GIVEN RECORDS:

————————

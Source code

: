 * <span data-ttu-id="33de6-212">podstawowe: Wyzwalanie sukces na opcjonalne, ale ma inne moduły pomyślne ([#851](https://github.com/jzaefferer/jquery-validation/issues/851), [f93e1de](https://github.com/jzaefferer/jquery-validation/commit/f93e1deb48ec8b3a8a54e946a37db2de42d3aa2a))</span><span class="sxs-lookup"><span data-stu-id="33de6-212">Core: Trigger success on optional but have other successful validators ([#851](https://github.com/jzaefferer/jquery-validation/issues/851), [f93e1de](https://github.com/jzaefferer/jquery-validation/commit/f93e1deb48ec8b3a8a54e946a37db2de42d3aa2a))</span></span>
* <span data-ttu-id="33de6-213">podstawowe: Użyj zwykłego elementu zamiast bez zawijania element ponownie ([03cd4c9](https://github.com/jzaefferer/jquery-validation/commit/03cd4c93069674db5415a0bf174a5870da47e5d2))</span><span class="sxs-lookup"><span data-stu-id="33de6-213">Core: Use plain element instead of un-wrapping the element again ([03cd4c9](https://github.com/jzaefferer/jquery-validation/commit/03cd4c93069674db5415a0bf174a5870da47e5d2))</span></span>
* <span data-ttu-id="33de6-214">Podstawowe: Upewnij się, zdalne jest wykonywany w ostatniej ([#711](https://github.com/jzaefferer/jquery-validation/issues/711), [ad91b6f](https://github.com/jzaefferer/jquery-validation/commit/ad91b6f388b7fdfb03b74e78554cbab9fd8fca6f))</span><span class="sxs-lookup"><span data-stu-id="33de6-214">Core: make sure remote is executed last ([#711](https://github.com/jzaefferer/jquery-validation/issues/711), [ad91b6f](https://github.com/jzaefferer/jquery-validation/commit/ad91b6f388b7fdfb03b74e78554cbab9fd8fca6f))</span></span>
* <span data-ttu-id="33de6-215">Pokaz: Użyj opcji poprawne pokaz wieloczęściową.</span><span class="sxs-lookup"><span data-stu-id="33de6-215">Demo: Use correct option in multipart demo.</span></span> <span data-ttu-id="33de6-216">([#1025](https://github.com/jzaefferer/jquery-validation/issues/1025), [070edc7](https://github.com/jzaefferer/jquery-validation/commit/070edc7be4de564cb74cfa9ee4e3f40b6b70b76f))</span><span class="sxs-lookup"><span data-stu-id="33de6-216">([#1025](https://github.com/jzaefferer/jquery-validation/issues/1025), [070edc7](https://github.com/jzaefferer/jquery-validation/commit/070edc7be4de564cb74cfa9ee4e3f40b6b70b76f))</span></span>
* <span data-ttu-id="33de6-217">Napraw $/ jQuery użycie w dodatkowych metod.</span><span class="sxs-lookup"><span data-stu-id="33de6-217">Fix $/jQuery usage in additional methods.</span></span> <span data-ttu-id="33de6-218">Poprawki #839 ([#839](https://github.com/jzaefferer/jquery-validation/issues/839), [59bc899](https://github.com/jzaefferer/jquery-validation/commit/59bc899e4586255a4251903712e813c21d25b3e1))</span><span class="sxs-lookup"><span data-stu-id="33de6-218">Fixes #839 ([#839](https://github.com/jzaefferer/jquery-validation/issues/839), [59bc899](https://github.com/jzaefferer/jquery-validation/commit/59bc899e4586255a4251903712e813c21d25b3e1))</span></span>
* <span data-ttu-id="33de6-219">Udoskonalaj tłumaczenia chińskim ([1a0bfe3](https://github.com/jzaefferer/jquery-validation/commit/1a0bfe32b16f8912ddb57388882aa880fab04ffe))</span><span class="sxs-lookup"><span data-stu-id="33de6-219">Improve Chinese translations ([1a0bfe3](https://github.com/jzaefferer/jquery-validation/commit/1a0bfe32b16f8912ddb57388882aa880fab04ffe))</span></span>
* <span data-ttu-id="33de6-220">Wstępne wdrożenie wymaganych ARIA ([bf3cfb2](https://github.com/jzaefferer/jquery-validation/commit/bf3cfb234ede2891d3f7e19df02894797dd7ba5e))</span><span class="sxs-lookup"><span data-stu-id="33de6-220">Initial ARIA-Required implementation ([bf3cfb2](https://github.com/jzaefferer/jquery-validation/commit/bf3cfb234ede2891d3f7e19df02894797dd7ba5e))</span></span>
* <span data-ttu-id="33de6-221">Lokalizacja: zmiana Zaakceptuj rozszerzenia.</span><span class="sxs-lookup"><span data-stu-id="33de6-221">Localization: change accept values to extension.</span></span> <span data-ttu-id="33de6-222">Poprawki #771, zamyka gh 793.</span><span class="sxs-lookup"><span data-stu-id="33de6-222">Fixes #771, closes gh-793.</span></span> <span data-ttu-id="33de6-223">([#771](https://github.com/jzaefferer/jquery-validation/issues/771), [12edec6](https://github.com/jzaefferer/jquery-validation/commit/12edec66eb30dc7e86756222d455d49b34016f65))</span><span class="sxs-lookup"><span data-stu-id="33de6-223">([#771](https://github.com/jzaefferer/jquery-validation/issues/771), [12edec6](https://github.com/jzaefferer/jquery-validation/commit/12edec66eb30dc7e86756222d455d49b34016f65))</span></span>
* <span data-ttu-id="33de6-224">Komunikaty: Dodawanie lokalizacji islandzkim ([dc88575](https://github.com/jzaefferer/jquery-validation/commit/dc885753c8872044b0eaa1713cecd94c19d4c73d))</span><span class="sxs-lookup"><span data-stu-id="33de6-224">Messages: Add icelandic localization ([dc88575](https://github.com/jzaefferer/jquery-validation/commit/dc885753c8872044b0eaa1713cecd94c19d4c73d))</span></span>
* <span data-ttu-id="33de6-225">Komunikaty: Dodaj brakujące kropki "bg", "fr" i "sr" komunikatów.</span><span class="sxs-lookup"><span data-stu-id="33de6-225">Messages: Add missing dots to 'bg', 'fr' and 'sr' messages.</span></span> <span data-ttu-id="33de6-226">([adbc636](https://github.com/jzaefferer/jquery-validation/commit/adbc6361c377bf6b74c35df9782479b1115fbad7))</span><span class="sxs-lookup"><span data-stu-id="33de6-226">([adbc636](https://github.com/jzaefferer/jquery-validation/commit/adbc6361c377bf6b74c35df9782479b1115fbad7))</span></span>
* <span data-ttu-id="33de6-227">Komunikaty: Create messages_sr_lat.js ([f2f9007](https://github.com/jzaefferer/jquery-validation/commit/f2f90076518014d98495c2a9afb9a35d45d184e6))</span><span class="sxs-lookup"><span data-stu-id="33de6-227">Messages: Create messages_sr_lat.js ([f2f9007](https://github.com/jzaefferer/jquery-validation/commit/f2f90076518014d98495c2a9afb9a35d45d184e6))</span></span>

————————

TASK: Everything in the listing should be set down again exactly.

RESULT FOR THIS EXERCISE:
Source code

: * <span data-ttu-id="33de6-212">podstawowe: Wyzwalanie sukces na opcjonalne, ale ma inne moduły pomyślne ([#851](https://github.com/jzaefferer/jquery-validation/issues/851), [f93e1de](https://github.com/jzaefferer/jquery-validation/commit/f93e1deb48ec8b3a8a54e946a37db2de42d3aa2a))</span><span class="sxs-lookup"><span data-stu-id="33de6-212">Core: Trigger success on optional but have other successful validators ([#851](https://github.com/jzaefferer/jquery-validation/issues/851), [f93e1de](https://github.com/jzaefferer/jquery-validation/commit/f93e1deb48ec8b3a8a54e946a37db2de42d3aa2a))</span></span>
* <span data-ttu-id="33de6-213">podstawowe: Użyj zwykłego elementu zamiast bez zawijania element ponownie ([03cd4c9](https://github.com/jzaefferer/jquery-validation/commit/03cd4c93069674db5415a0bf174a5870da47e5d2))</span><span class="sxs-lookup"><span data-stu-id="33de6-213">Core: Use plain element instead of un-wrapping the element again ([03cd4c9](https://github.com/jzaefferer/jquery-validation/commit/03cd4c93069674db5415a0bf174a5870da47e5d2))</span></span>
* <span data-ttu-id="33de6-214">Podstawowe: Upewnij się, zdalne jest wykonywany w ostatniej ([#711](https://github.com/jzaefferer/jquery-validation/issues/711), [ad91b6f](https://github.com/jzaefferer/jquery-validation/commit/ad91b6f388b7fdfb03b74e78554cbab9fd8fca6f))</span><span class="sxs-lookup"><span data-stu-id="33de6-214">Core: make sure remote is executed last ([#711](https://github.com/jzaefferer/jquery-validation/issues/711), [ad91b6f](https://github.com/jzaefferer/jquery-validation/commit/ad91b6f388b7fdfb03b74e78554cbab9fd8fca6f))</span></span>
* <span data-ttu-id="33de6-215">Pokaz: Użyj opcji poprawne pokaz wieloczęściową.</span><span class="sxs-lookup"><span data-stu-id="33de6-215">Demo: Use correct option in multipart demo.</span></span> <span data-ttu-id="33de6-216">([#1025](https://github.com/jzaefferer/jquery-validation/issues/1025), [070edc7](https://github.com/jzaefferer/jquery-validation/commit/070edc7be4de564cb74cfa9ee4e3f40b6b70b76f))</span><span class="sxs-lookup"><span data-stu-id="33de6-216">([#1025](https://github.com/jzaefferer/jquery-validation/issues/1025), [070edc7](https://github.com/jzaefferer/jquery-validation/commit/070edc7be4de564cb74cfa9ee4e3f40b6b70b76f))</span></span>
* <span data-ttu-id="33de6-217">Napraw $/ jQuery użycie w dodatkowych metod.</span><span class="sxs-lookup"><span data-stu-id="33de6-217">Fix $/jQuery usage in additional methods.</span></span> <span data-ttu-id="33de6-218">Poprawki #839 ([#839](https://github.com/jzaefferer/jquery-validation/issues/839), [59bc899](https://github.com/jzaefferer/jquery-validation/commit/59bc899e4586255a4251903712e813c21d25b3e1))</span><span class="sxs-lookup"><span data-stu-id="33de6-218">Fixes #839 ([#839](https://github.com/jzaefferer/jquery-validation/issues/839), [59bc899](https://github.com/jzaefferer/jquery-validation/commit/59bc899e4586255a4251903712e813c21d25b3e1))</span></span>
* <span data-ttu-id="33de6-219">Udoskonalaj tłumaczenia chińskim ([1a0bfe3](https://github.com/jzaefferer/jquery-validation/commit/1a0bfe32b16f8912ddb57388882aa880fab04ffe))</span><span class="sxs-lookup"><span data-stu-id="33de6-219">Improve Chinese translations ([1a0bfe3](https://github.com/jzaefferer/jquery-validation/commit/1a0bfe32b16f8912ddb57388882aa880fab04ffe))</span></span>
* <span data-ttu-id="33de6-220">Wstępne wdrożenie wymaganych ARIA ([bf3cfb2](https://github.com/jzaefferer/jquery-validation/commit/bf3cfb234ede2891d3f7e19df02894797dd7ba5e))</span><span class="sxs-lookup"><span data-stu-id="33de6-220">Initial ARIA-Required implementation ([bf3cfb2](https://github.com/jzaefferer/jquery-validation/commit/bf3cfb234ede2891d3f7e19df02894797dd7ba5e))</span></span>
* <span data-ttu-id="33de6-221">Lokalizacja: zmiana Zaakceptuj rozszerzenia.</span><span class="sxs-lookup"><span data-stu-id="33de6-221">Localization: change accept values to extension.</span></span> <span data-ttu-id="33de6-222">Poprawki #771, zamyka gh 793.</span><span class="sxs-lookup"><span data-stu-id="33de6-222">Fixes #771, closes gh-793.</span></span> <span data-ttu-id="33de6-223">([#771](https://github.com/jzaefferer/jquery-validation/issues/771), [12edec6](https://github.com/jzaefferer/jquery-validation/commit/12edec66eb30dc7e86756222d455d49b34016f65))</span><span class="sxs-lookup"><span data-stu-id="33de6-223">([#771](https://github.com/jzaefferer/jquery-validation/issues/771), [12edec6](https://github.com/jzaefferer/jquery-validation/commit/12edec66eb30dc7e86756222d455d49b34016f65))</span></span>
* <span data-ttu-id="33de6-224">Komunikaty: Dodawanie lokalizacji islandzkim ([dc88575](https://github.com/jzaefferer/jquery-validation/commit/dc885753c8872044b0eaa1713cecd94c19d4c73d))</span><span class="sxs-lookup"><span data-stu-id="33de6-224">Messages: Add icelandic localization ([dc88575](https://github.com/jzaefferer/jquery-validation/commit/dc885753c8872044b0eaa1713cecd94c19d4c73d))</span></span>
* <span data-ttu-id="33de6-225">Komunikaty: Dodaj brakujące kropki "bg", "fr" i "sr" komunikatów.</span><span class="sxs-lookup"><span data-stu-id="33de6-225">Messages: Add missing dots to 'bg', 'fr' and 'sr' messages.</span></span> <span data-ttu-id="33de6-226">([adbc636](https://github.com/jzaefferer/jquery-validation/commit/adbc6361c377bf6b74c35df9782479b1115fbad7))</span><span class="sxs-lookup"><span data-stu-id="33de6-226">([adbc636](https://github.com/jzaefferer/jquery-validation/commit/adbc6361c377bf6b74c35df9782479b1115fbad7))</span></span>
* <span data-ttu-id="33de6-227">Komunikaty: Create messages_sr_lat.js ([f2f9007](https://github.com/jzaefferer/jquery-validation/commit/f2f90076518014d98495c2a9afb9a35d45d184e6))</span><span class="sxs-lookup"><span data-stu-id="33de6-227">Messages: Create messages_sr_lat.js ([f2f9007](https://github.com/jzaefferer/jquery-validation/commit/f2f90076518014d98495c2a9afb9a35d45d184e6))</span></span>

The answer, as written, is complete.